> _About this exercise_
Look through the entries below and copy exactly the part that begins with the line containing "Krankengeschichte. Dies schließt" and ends with the line containing "1|\theta_1) - P(\varphi". Do not copy the pictures.

Start of Available data

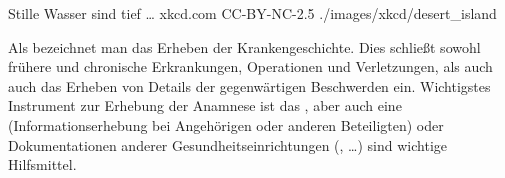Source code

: \PictureWide
{Stille Wasser sind tief \ldots}%
{}%
{}%
{xkcd.com}%
{CC-BY-NC-2.5}%
{./images/xkcd/desert_island}%
{}%
{}%

\bigskip

\noindent Als  bezeichnet man das Erheben der
Krankengeschichte. Dies schließt sowohl frühere und
chronische Erkrankungen, Operationen und Verletzungen, als
auch auch das Erheben von Details der gegenwärtigen Beschwerden ein. 
Wichtigstes
Instrument zur Erhebung der Anamnese ist das
, aber auch eine 
(Informationserhebung bei Angehörigen oder anderen
Beteiligten) oder Dokumentationen anderer
Gesundheitseinrichtungen (, \ldots) sind
wichtige Hilfsmittel.




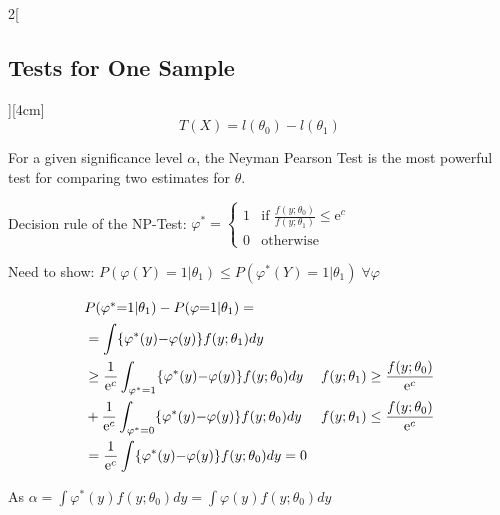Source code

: \documentclass[8pt]{extarticle}
\begin{document}
\begin{multicols}{2}[\subsection{Tests for One Sample}][4cm]
  $$T(X) = l(\theta_0) - l(\theta_1)$$
  
  \noindent For a given significance level $\alpha$, the Neyman Pearson Test is the most powerful test for comparing two estimates for $\theta$.
  
\begin{Proof}
Decision rule of the NP-Test: $\varphi^* {=} \begin{cases} 1 & \text{if } \frac{f(y;\theta_0)}{f(y;\theta_1)} \leq \mathrm{e}^c\\ 0 & \text{otherwise} \end{cases}$

\noindent Need to show: $P(\varphi(Y) {=} 1|\theta_1) \leq P(\varphi^*(Y) {=} 1|\theta_1)\; \forall \varphi$ 

\begin{align*}
\intertext{$P(\varphi^* {=} 1|\theta_1) - P(\varphi {=} 1|\theta_1) = $}
&= \int \{\varphi^*(y) {-} \varphi(y)\} f(y;\theta_1)dy\\
&\geq \frac{1}{\mathrm{e}^c} \int_{\varphi^*{=}1} \{\varphi^*(y) {-} \varphi(y)\}f(y;\theta_0)dy & f(y;\theta_1) \geq \frac{f(y;\theta_0)}{\mathrm{e}^c} \\
&+ \frac{1}{\mathrm{e}^c} \int_{\varphi^*{=}0} \{\varphi^*(y) {-} \varphi(y)\}f(y;\theta_0)dy & f(y;\theta_1) \leq \frac{f(y;\theta_0)}{\mathrm{e}^c} \\
&= \frac{1}{\mathrm{e}^c} \int \{\varphi^*(y) {-} \varphi(y)\}f(y;\theta_0)dy = 0
\end{align*}

\noindent As $\alpha = \int \varphi^*(y)f(y;\theta_0)dy = \int \varphi(y)f(y;\theta_0)dy$
\end{Proof}


\end{multicols}


\end{document}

End of Available data

> _Written answer_
Krankengeschichte. Dies schließt sowohl frühere und
chronische Erkrankungen, Operationen und Verletzungen, als
auch auch das Erheben von Details der gegenwärtigen Beschwerden ein. 
Wichtigstes
Instrument zur Erhebung der Anamnese ist das
, aber auch eine 
(Informationserhebung bei Angehörigen oder anderen
Beteiligten) oder Dokumentationen anderer
Gesundheitseinrichtungen (, \ldots) sind
wichtige Hilfsmittel.




Source code

: \documentclass[8pt]{extarticle}
\begin{document}
\begin{multicols}{2}[\subsection{Tests for One Sample}][4cm]
  $$T(X) = l(\theta_0) - l(\theta_1)$$
  
  \noindent For a given significance level $\alpha$, the Neyman Pearson Test is the most powerful test for comparing two estimates for $\theta$.
  
\begin{Proof}
Decision rule of the NP-Test: $\varphi^* {=} \begin{cases} 1 & \text{if } \frac{f(y;\theta_0)}{f(y;\theta_1)} \leq \mathrm{e}^c\\ 0 & \text{otherwise} \end{cases}$

\noindent Need to show: $P(\varphi(Y) {=} 1|\theta_1) \leq P(\varphi^*(Y) {=} 1|\theta_1)\; \forall \varphi$ 

\begin{align*}
\intertext{$P(\varphi^* {=} 1|\theta_1) - P(\varphi {=} 1|\theta_1) = $}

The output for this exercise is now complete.